The total cost of funds for the second quarter of 2024 was 334 basis points compared to 330 basis points and 252 basis points for the prior linked quarter and prior year period, respectively. The increase from the prior linked quarter reflects the continued effects of high short-term interest rates and the intense competition for deposits. The increase from the prior year period reflects the continued effects of high short-term interest rates, the intense competition for deposits and a shift from non-interest bearing deposits to interest bearing funding primarily related to the exit from the crypto-related deposit vertical during 2023.
Non-Interest Income
Non-interest income was $6.1 million for the second quarter of 2024, a decrease of $865,000 from the prior linked quarter and a decrease of $1.7 million from the prior year period. The decrease from the prior linked quarter was driven primarily by a decrease in letter of credit fees and the continuing decline in GPG revenue as that business is wound down, partially offset by an increase in service charges on deposit accounts. The decrease from the prior year period was driven primarily by lower GPG revenue, partially offset by an increase in service charges on deposit accounts.
Non-Interest Expense
Non-interest expense was $42.3 million for the second quarter of 2024, inclusive of $5.5 million of expenses related to the GPG wind down, regulatory remediation, and the core banking digital transformation. The $357,000 increase from the prior linked quarter was due primarily to a $1.7 million increase in professional fees and other expenses, partially offset by a $1.3 million decline in compensation and benefits. In the prior linked quarter, compensation and benefits was elevated by GPG wind down severance expenses and seasonally higher employer taxes and benefit costs.
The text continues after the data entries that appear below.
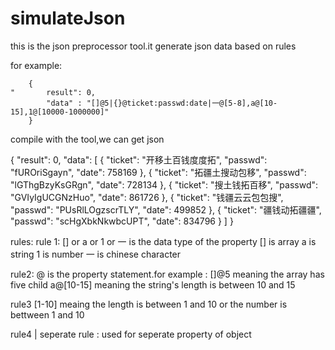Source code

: simulateJson
============
this is the json preprocessor tool.it generate json data based on rules

for example:

        {
    "       result": 0,
            "data" : "[]@5|{}@ticket:passwd:date|一@[5-8],a@[10-15],1@[10000-1000000]" 
        }

compile with the tool,we can get json 

{
    "result": 0,
    "data": [
        {
            "ticket": "开移土百钱度度拓",
            "passwd": "fUROriSgayn",
            "date": 758169
        },
        {
            "ticket": "拓疆土搜动包移",
            "passwd": "lGThgBzyKsGRgn",
            "date": 728134
        },
        {
            "ticket": "搜土钱拓百移",
            "passwd": "GVIyIgUCGNzHuo",
            "date": 861726
        },
        {
            "ticket": "钱疆云云包包搜",
            "passwd": "PUsRlLOgzscrTLY",
            "date": 499852
        },
        {
            "ticket": "疆钱动拓疆疆",
            "passwd": "scHgXbkNkwbcUPT",
            "date": 834796
        }
    ]
}

rules:
rule 1:
[] or a or 1 or 一 is the data type of the property
[] is array
a is string
1 is number
一 is chinese character

rule2:
@ is the property statement.for example : 
[]@5   meaning the array has five child 
a@[10-15]  meaning the string's length is between 10 and 15

rule3
[1-10]  meaing the length is between 1 and 10  or  the number is bettween 1 and 10 

rule4
| seperate rule
: used for seperate property of object
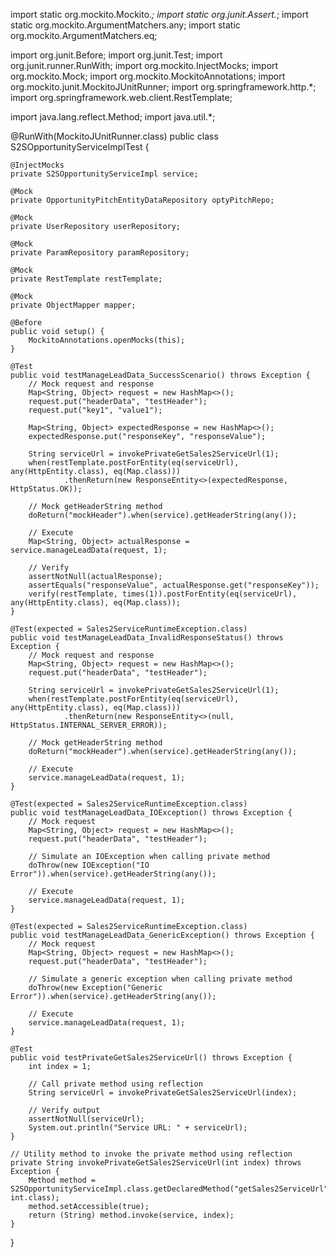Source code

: import static org.mockito.Mockito.*;
import static org.junit.Assert.*;
import static org.mockito.ArgumentMatchers.any;
import static org.mockito.ArgumentMatchers.eq;

import org.junit.Before;
import org.junit.Test;
import org.junit.runner.RunWith;
import org.mockito.InjectMocks;
import org.mockito.Mock;
import org.mockito.MockitoAnnotations;
import org.mockito.junit.MockitoJUnitRunner;
import org.springframework.http.*;
import org.springframework.web.client.RestTemplate;

import java.lang.reflect.Method;
import java.util.*;

@RunWith(MockitoJUnitRunner.class)
public class S2SOpportunityServiceImplTest {

    @InjectMocks
    private S2SOpportunityServiceImpl service;

    @Mock
    private OpportunityPitchEntityDataRepository optyPitchRepo;

    @Mock
    private UserRepository userRepository;

    @Mock
    private ParamRepository paramRepository;

    @Mock
    private RestTemplate restTemplate;

    @Mock
    private ObjectMapper mapper;

    @Before
    public void setup() {
        MockitoAnnotations.openMocks(this);
    }

    @Test
    public void testManageLeadData_SuccessScenario() throws Exception {
        // Mock request and response
        Map<String, Object> request = new HashMap<>();
        request.put("headerData", "testHeader");
        request.put("key1", "value1");

        Map<String, Object> expectedResponse = new HashMap<>();
        expectedResponse.put("responseKey", "responseValue");

        String serviceUrl = invokePrivateGetSales2ServiceUrl(1);
        when(restTemplate.postForEntity(eq(serviceUrl), any(HttpEntity.class), eq(Map.class)))
                .thenReturn(new ResponseEntity<>(expectedResponse, HttpStatus.OK));

        // Mock getHeaderString method
        doReturn("mockHeader").when(service).getHeaderString(any());

        // Execute
        Map<String, Object> actualResponse = service.manageLeadData(request, 1);

        // Verify
        assertNotNull(actualResponse);
        assertEquals("responseValue", actualResponse.get("responseKey"));
        verify(restTemplate, times(1)).postForEntity(eq(serviceUrl), any(HttpEntity.class), eq(Map.class));
    }

    @Test(expected = Sales2ServiceRuntimeException.class)
    public void testManageLeadData_InvalidResponseStatus() throws Exception {
        // Mock request and response
        Map<String, Object> request = new HashMap<>();
        request.put("headerData", "testHeader");

        String serviceUrl = invokePrivateGetSales2ServiceUrl(1);
        when(restTemplate.postForEntity(eq(serviceUrl), any(HttpEntity.class), eq(Map.class)))
                .thenReturn(new ResponseEntity<>(null, HttpStatus.INTERNAL_SERVER_ERROR));

        // Mock getHeaderString method
        doReturn("mockHeader").when(service).getHeaderString(any());

        // Execute
        service.manageLeadData(request, 1);
    }

    @Test(expected = Sales2ServiceRuntimeException.class)
    public void testManageLeadData_IOException() throws Exception {
        // Mock request
        Map<String, Object> request = new HashMap<>();
        request.put("headerData", "testHeader");

        // Simulate an IOException when calling private method
        doThrow(new IOException("IO Error")).when(service).getHeaderString(any());

        // Execute
        service.manageLeadData(request, 1);
    }

    @Test(expected = Sales2ServiceRuntimeException.class)
    public void testManageLeadData_GenericException() throws Exception {
        // Mock request
        Map<String, Object> request = new HashMap<>();
        request.put("headerData", "testHeader");

        // Simulate a generic exception when calling private method
        doThrow(new Exception("Generic Error")).when(service).getHeaderString(any());

        // Execute
        service.manageLeadData(request, 1);
    }

    @Test
    public void testPrivateGetSales2ServiceUrl() throws Exception {
        int index = 1;

        // Call private method using reflection
        String serviceUrl = invokePrivateGetSales2ServiceUrl(index);

        // Verify output
        assertNotNull(serviceUrl);
        System.out.println("Service URL: " + serviceUrl);
    }

    // Utility method to invoke the private method using reflection
    private String invokePrivateGetSales2ServiceUrl(int index) throws Exception {
        Method method = S2SOpportunityServiceImpl.class.getDeclaredMethod("getSales2ServiceUrl", int.class);
        method.setAccessible(true);
        return (String) method.invoke(service, index);
    }
}
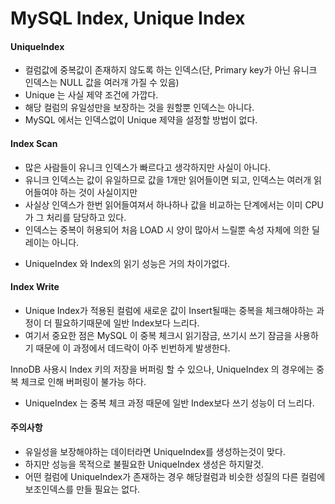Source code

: # MySQL Index, Unique Index

#### UniqueIndex
- 컬럼값에 중복값이 존재하지 않도록 하는 인덱스(단, Primary key가 아닌 유니크 인덱스는 NULL 값을 여러개 가질 수 있음)
- Unique 는 사실 제약 조건에 가깝다.
- 해당 컬럼의 유일성만을 보장하는 것을 원할뿐 인덱스는 아니다.
- MySQL 에서는 인덱스없이 Unique 제약을 설정할 방법이 없다.

#### Index Scan
- 많은 사람들이 유니크 인덱스가 빠르다고 생각하지만 사실이 아니다.
- 유니크 인덱스는 값이 유일하므로 값을 1개만 읽어들이면 되고, 인덱스는 여러개 읽어들여야 하는 것이 사실이지만
- 사실상 인덱스가 한번 읽어들여져서 하나하나 값을 비교하는 단계에서는 이미 CPU가 그 처리를 담당하고 있다.
- 인덱스는 중복이 허용되어 처음 LOAD 시 양이 많아서 느릴뿐 속성 자체에 의한 딜레이는 아니다.

* UniqueIndex 와 Index의 읽기 성능은 거의 차이가없다.

#### Index Write
- Unique Index가 적용된 컬럼에 새로운 값이 Insert될때는 중복을 체크해야하는 과정이 더 필요하기때문에 일반 Index보다 느리다.
- 여기서 중요한 점은 MySQL 이 중복 체크시 읽기잠금, 쓰기시 쓰기 잠금을 사용하기 때문에 이 과정에서 데드락이 아주 빈번하게 발생한다.

InnoDB 사용시 Index 키의 저장을 버퍼링 할 수 있으나, UniqueIndex 의 경우에는 중복 체크로 인해 버퍼링이 불가능 하다.

* UniqueIndex 는 중복 체크 과정 때문에 일반 Index보다 쓰기 성능이 더 느리다.


#### 주의사항
- 유일성을 보장해야하는 데이터라면 UniqueIndex를 생성하는것이 맞다.
- 하지만 성능을 목적으로 불필요한 UniqueIndex 생성은 하지말것.
- 어떤 컬럼에 UniqueIndex가 존재하는 경우 해당컬럼과 비슷한 성질의 다른 컬럼에 보조인덱스를 만들 필요는 없다.
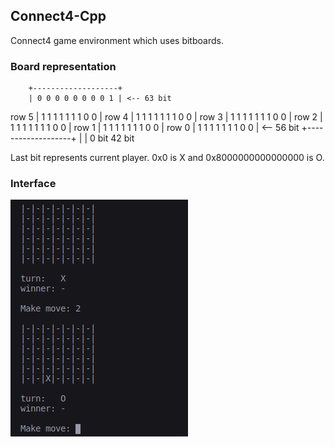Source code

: ## Connect4-Cpp
Connect4 game environment which uses bitboards.

### Board representation

        +-------------------+
        | 0 0 0 0 0 0 0 0 1 | <-- 63 bit
row 5	| 1 1 1 1 1 1 1 0 0 |
row 4	| 1 1 1 1 1 1 1 0 0 |
row 3	| 1 1 1 1 1 1 1 0 0 |
row 2	| 1 1 1 1 1 1 1 0 0 |
row 1	| 1 1 1 1 1 1 1 0 0 |
row 0	| 1 1 1 1 1 1 1 0 0 | <-- 56 bit
        +-------------------+
		  |               |
          0 bit	          42 bit

Last bit represents current player. 0x0 is X and 0x8000000000000000 is O.

### Interface
![alt text](img/img.jpg "Interface")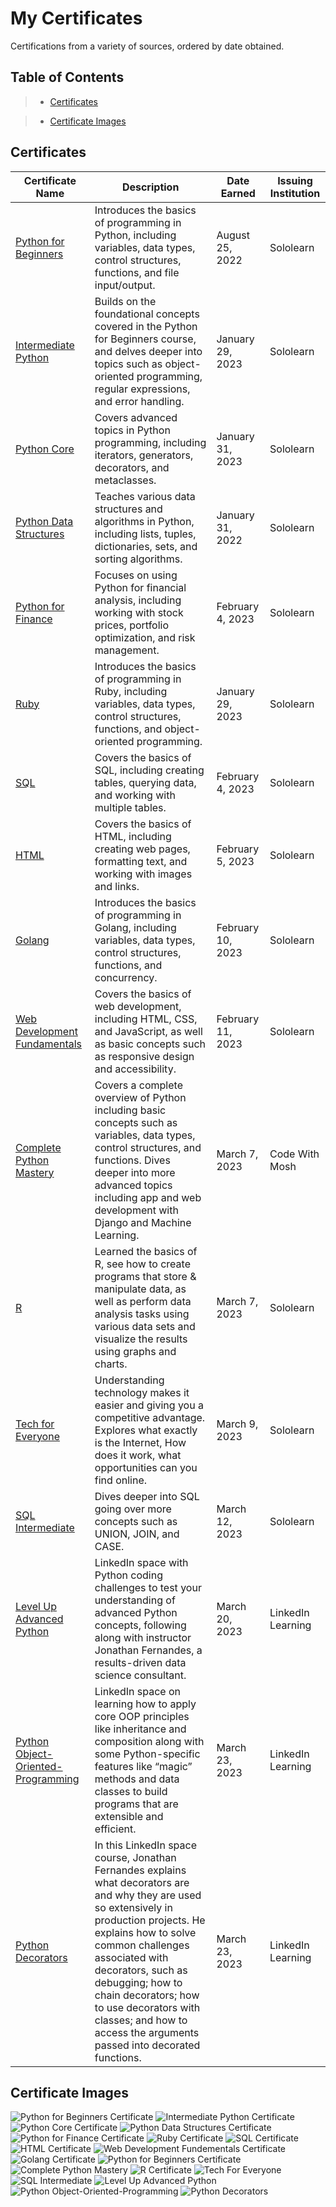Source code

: # My Certificates

Certifications from a variety of sources, ordered by date obtained.

## Table of Contents

> - [Certificates](#certificates)

> - [Certificate Images](#certificate-images)

## Certificates

| Certificate Name           | Description                                                                                                                                                                                                                                                                                                                                                                                                                                                                                                                                                                                                                                    | Date Earned  | Issuing Institution |
| --------------------------|-----------------------------------------------------------------------------------------------------------------------------------------------------------------------------------------------------------------------------------------------------------------------------------------------------------------------------------------------------------------------------------------------------------------------------------------------------------------------------------------------------------------------------------------------------------------------------------------------------------------------------------------------| ------------ | ------------------ |
| [Python for Beginners](PythonForBeginners.html)       | Introduces the basics of programming in Python, including variables, data types, control structures, functions, and file input/output.   | August 25, 2022 | Sololearn           |
| [Intermediate Python](IntermediatePython.html)        | Builds on the foundational concepts covered in the Python for Beginners course, and delves deeper into topics such as object-oriented programming, regular expressions, and error handling.                                                                                                                  | January 29, 2023 | Sololearn           |
| [Python Core](PythonCore.html)               | Covers advanced topics in Python programming, including iterators, generators, decorators, and metaclasses.                              | January 31, 2023 | Sololearn           |
| [Python Data Structures](PythonDataStructures.html)     | Teaches various data structures and algorithms in Python, including lists, tuples, dictionaries, sets, and sorting algorithms.           | January 31, 2022 | Sololearn           |
| [Python for Finance](PythonForFinance.html)        | Focuses on using Python for financial analysis, including working with stock prices, portfolio optimization, and risk management.        | February 4, 2023 | Sololearn           |
| [Ruby](Ruby.html)                       | Introduces the basics of programming in Ruby, including variables, data types, control structures, functions, and object-oriented programming.                                                                                                                                                           | January 29, 2023 | Sololearn           |
| [SQL](SQL.html)                        | Covers the basics of SQL, including creating tables, querying data, and working with multiple tables.                                    | February 4, 2023 | Sololearn           |
| [HTML](HTML.html)                       | Covers the basics of HTML, including creating web pages, formatting text, and working with images and links.                             | February 5, 2023 | Sololearn           |
| [Golang](Go.html)                     | Introduces the basics of programming in Golang, including variables, data types, control structures, functions, and concurrency.         | February 10, 2023| Sololearn           |
| [Web Development Fundamentals](WebDevelopmentFundamentals.html) | Covers the basics of web development, including HTML, CSS, and JavaScript, as well as basic concepts such as responsive design and accessibility.                                                                                                                                                          | February 11, 2023| Sololearn           |
| [Complete Python Mastery](CompletePythonMastery.html)    | Covers a complete overview of Python including basic concepts such as variables, data types, control structures, and functions. Dives deeper into more advanced topics including app and web development with Django and Machine Learning.                                                                   | March 7, 2023   | Code With Mosh      |
| [R](R.html)                          | Learned the basics of R, see how to create programs that store & manipulate data, as well as perform data analysis tasks using various data sets and visualize the results using graphs and charts.                                                                                                            | March 7, 2023 | Sololearn      |
| [Tech for Everyone](Tech.html)       | Understanding technology makes it easier and giving you a competitive advantage. Explores what exactly is the Internet, How does it work, what opportunities can you find online.                                                                                                                                 | March 9, 2023 | Sololearn           | 
| [SQL Intermediate](SQLIntermediate.html)       | Dives deeper into SQL going over more concepts such as UNION, JOIN, and CASE.                                                                | March 12, 2023 | Sololearn           |
| [Level Up Advanced Python](LevelUpAdvancedPython.html)       | LinkedIn  space with Python coding challenges to test your understanding of advanced Python concepts, following along with instructor Jonathan Fernandes, a results-driven data science consultant.                                                                                                | March 20, 2023 | LinkedIn Learning           |
| [Python Object-Oriented-Programming](PythonOOP.html)      | LinkedIn space on learning how to apply core OOP principles like inheritance and composition along with some Python-specific features like “magic” methods and data classes to build programs that are extensible and efficient.                                                           | March 23, 2023 | LinkedIn Learning           |
| [Python Decorators](PythonDecorators.html)       | In this LinkedIn space course, Jonathan Fernandes explains what decorators are and why they are used so extensively in production projects. He explains how to solve common challenges associated with decorators, such as debugging; how to chain decorators; how to use decorators with classes; and how to access the arguments passed into decorated functions.                                                                                                                   | March 23, 2023 | LinkedIn Learning           |




## Certificate Images

![Python for Beginners Certificate](PythonForBeginners.png)
![Intermediate Python Certificate](IntermediatePython.png)
![Python Core Certificate](PythonCore.png)
![Python Data Structures Certificate](PythonDataStructure.png)
![Python for Finance Certificate](PythonForFinance.jpg)
![Ruby Certificate](Ruby.png)
![SQL Certificate](SQL.png)
![HTML Certificate](HTML.jpg)
![Web Development Fundementals Certificate](WebDevelopmentFundementals.jpg)
![Golang Certificate](PythonForBeginners.png)
![Python for Beginners Certificate](Go.png)
![Complete Python Mastery](CompletePythonMastery.png)
![R Certificate](R.png)
![Tech For Everyone](Tech.jpg)
![SQL Intermediate](SQLIntermediate.jpg)
![Level Up Advanced Python](LevelUpAdvancedPython.jpg)
![Python Object-Oriented-Programming](PythonOOP.png)
![Python Decorators](PythonDecorators.png)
The $9.8 million increase from the prior year period was due primarily to an increase of $3.2 million in compensation and benefits related to the increase in number of employees, an increase of $1.9 million in professional fees, an increase of $1.7 million in technology costs related to the digital transformation project, and an increase of $1.6 million in other expenses.
Income Tax Expense
The effective tax rate for the second quarter of 2024 was 29.7% compared to 33.3% for the prior linked quarter and 37.4% for the prior year period. The effective tax rate for the prior year period includes a discrete expense related to the rescission of certain stock awards.
Asset Quality
Credit quality remains stable. The ratio of non-performing loans to total loans declined to 0.53% at June 30, 2024 compared to 0.91% at March 31, 2024 due to one multi-family loan relationship that was returned to accrual status. The ratio of non-performing loans to total loans was 0.47% at June 30, 2023.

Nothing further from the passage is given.